- An example of the visual patterns created by Razzle Dazzle
- Original author: James R. Shiflett
- Developers: MicroTronics; Road Scholar Software;
- Release: 1990; 36 years ago
- Written in: x86 assembly, C
- Operating system: Windows, DOS
- Type: Screensaver
- License: Proprietary

= Razzle Dazzle (software) =

Screensaver software

Razzle Dazzle, originally named Dazzle, is a screensaver originally developed for DOS by James R. Shiflett. It was first published in 1990 as shareware before being commercially released by Road Scholar Software of Houston, Texas. A successor for Windows named Razzle Dazzle 3D was released in 1994. It was one of the most popular screensavers for DOS and Windows systems of the 1990s.

==Description==
Razzle Dazzle is a screensaver developed for DOS and Microsoft Windows. Most distributions of the screensaver offer both a standalone DOS executable for manual activation and a terminate-and-stay-resident (TSR) program. As a TSR program, the screensaver remains dormant in memory until a user-defined period of keyboard inactivity is reached, at which point the screensaver runs automatically. On activation, the screensaver generates a series of procedurally animated, highly colorful visual patterns. These patterns frequently include mirrored shapes akin to kaleidoscopes and particle-based simulations designed to resemble fireworks and meteor showers. The screensaver uses a variety of transition effects to cycle between animations, such as fading and dissolving, scrolling, wrapping, and melting. Dazzle supports EGA, VGA, and 8514/A graphics adapters.

==Development and release==
Razzle Dazzle was originally developed by James R. Shiflett, a computer programmer based in Houston, Texas, who had worked for the Houston Advanced Research Center in The Woodlands, Texas, administering the organization's NEC SX-2 supercomputer since the 1980s. In his free time at night, he developed Dazzle, becoming "a sort of therapy" for him. As he recalled: "I'd do my administrative trick during the day, and at night I'd sit on my computer and think up new algorithms to add to Dazzle". Many of the visual effects in Dazzle were inspired by an explosion scene within an installment of Star Trek that Shiflett had seen during this time. Shiflett programmed Dazzle largely in Turbo C, while some of the image generation code done in x86 assembly. A devout Christian, Shiflett included a small religious message within a splash screen when the user exits Dazzle: "Our Creator, evidenced by our creativity".

Dazzle was first published as shareware in 1990 for US$15 by Shiflett's home business MicroTronics. The original version of Dazzle was developed a standalone DOS executable that had to be launched manually by the user. In 1992, Shiflett signed a deal with Road Scholar Software, a start-up software company based in Houston, to distribute Dazzle commercially at retail stores starting in late 1992. Road Scholar had previously developed a fleet management software platform by the same name in the late 1980s; Dazzle became its second-ever title and established Road Scholar as a software publisher. For its commercial release, Shiflett tweaked Dazzle to support a separate TSR mode. It also gained support for Windows 3.0.
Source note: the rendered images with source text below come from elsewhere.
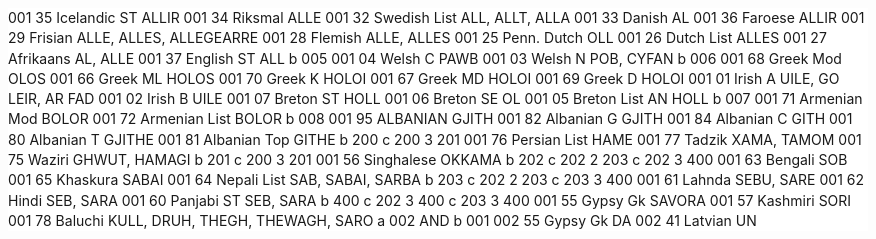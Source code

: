   001 35 Icelandic ST    ALLIR
  001 34 Riksmal         ALLE
  001 32 Swedish List    ALL, ALLT, ALLA
  001 33 Danish          AL
  001 36 Faroese         ALLIR
  001 29 Frisian         ALLE, ALLES, ALLEGEARRE
  001 28 Flemish         ALLE, ALLES
  001 25 Penn. Dutch     OLL
  001 26 Dutch List      ALLES
  001 27 Afrikaans       AL, ALLE
  001 37 English ST      ALL
b                      005
  001 04 Welsh C         PAWB
  001 03 Welsh N         POB, CYFAN
b                      006
  001 68 Greek Mod       OLOS
  001 66 Greek ML        HOLOS
  001 70 Greek K         HOLOI
  001 67 Greek MD        HOLOI
  001 69 Greek D         HOLOI
  001 01 Irish A         UILE, GO LEIR, AR FAD
  001 02 Irish B         UILE
  001 07 Breton ST       HOLL
  001 06 Breton SE       OL
  001 05 Breton List     AN HOLL
b                      007
  001 71 Armenian Mod    BOLOR
  001 72 Armenian List   BOLOR
b                      008
  001 95 ALBANIAN        GJITH
  001 82 Albanian G      GJITH
  001 84 Albanian C      GITH
  001 80 Albanian T      GJITHE
  001 81 Albanian Top    GITHE
b                      200
c                         200  3  201
  001 76 Persian List    HAME
  001 77 Tadzik          XAMA, TAMOM
  001 75 Waziri          GHWUT, HAMAGI
b                      201
c                         200  3  201
  001 56 Singhalese      OKKAMA
b                      202
c                         202  2  203
c                         202  3  400
  001 63 Bengali         SOB
  001 65 Khaskura        SABAI
  001 64 Nepali List     SAB, SABAI, SARBA
b                      203
c                         202  2  203
c                         203  3  400
  001 61 Lahnda          SEBU, SARE
  001 62 Hindi           SEB, SARA
  001 60 Panjabi ST      SEB, SARA
b                      400
c                         202  3  400
c                         203  3  400
  001 55 Gypsy Gk        SAVORA
  001 57 Kashmiri        SORI
  001 78 Baluchi         KULL, DRUH, THEGH, THEWAGH, SARO
a 002 AND
b                      001
  002 55 Gypsy Gk        DA
  002 41 Latvian         UN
Dazzle (renamed Razzle Dazzle by Road Scholar) sold immensely well for Road Scholar and became one of the most popular screensavers of the 1990s, competing with titles such as After Dark and Johnny Castaway. Even after its commercial release, shareware distribution of Dazzle was still a major source of revenue for Shiflett, bringing in between $1,200 and $1,500 per week in late 1993. Road Scholar later released a patch for Razzle Dazzle in summer 1993, allowing the screensaver to work in tandem with QEMM after users reported that the screensaver failed to activate and the keyboard froze after the user-defined activation time elapsed. Shortly after, Road Scholar began development of its successor, Razzle Dazzle 3D. Released in 1994, Razzle Dazzle 3D added support for Windows NT 3.1 and added a new mode incorporating 3D graphics and the playback of MIDI music files; it also shipped with the original DOS application.
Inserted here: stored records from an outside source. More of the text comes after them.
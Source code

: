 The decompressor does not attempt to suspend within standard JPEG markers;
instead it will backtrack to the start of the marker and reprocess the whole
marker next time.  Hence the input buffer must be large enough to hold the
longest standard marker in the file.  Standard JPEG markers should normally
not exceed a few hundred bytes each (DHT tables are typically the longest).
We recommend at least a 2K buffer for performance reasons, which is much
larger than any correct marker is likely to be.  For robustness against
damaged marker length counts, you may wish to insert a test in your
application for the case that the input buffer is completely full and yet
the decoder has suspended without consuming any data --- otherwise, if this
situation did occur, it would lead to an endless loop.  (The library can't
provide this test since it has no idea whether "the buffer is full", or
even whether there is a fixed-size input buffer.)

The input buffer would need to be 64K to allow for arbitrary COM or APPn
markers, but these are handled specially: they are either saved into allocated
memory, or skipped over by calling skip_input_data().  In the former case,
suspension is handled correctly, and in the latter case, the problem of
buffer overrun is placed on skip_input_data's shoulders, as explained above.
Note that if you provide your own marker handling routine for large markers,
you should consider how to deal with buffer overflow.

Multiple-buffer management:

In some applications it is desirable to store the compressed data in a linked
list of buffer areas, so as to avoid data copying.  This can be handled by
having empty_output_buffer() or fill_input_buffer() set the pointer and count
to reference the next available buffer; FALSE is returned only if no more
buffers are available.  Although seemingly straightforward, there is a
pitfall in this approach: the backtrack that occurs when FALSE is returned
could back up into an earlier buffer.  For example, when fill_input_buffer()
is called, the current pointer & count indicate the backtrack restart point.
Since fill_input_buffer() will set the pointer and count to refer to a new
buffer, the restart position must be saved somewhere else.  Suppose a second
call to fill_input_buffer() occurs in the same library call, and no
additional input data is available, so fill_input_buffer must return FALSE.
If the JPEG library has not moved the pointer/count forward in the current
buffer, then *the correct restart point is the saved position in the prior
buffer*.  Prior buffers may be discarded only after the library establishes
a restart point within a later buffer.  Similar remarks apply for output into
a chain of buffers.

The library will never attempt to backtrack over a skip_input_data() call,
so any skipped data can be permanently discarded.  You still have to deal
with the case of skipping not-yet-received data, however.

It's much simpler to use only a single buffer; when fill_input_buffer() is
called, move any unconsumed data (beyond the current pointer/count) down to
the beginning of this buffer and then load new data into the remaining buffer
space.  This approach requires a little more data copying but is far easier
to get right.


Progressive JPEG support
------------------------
Miramar Productions, in association with Radio Shack, produced a 45-minute art film based on the Razzle Dazzle screensaver, with score by Jonn Serrie. Entitled Dazzle, it was released on LaserDisc and VHS in fall 1993.

==Reception==
Dazzle received largely positive reviews from critics. Compute! magazine, reviewing the original DOS version, wrote: "The results are simply beautiful. Everyone who's seen the program has spent many minutes in rapt enjoyment of the effects. I can't recommend the program too highly; I was so smitten myself that I made a videotape of the screen and dubbed in some appropriate music for use as a background relaxation program on TV".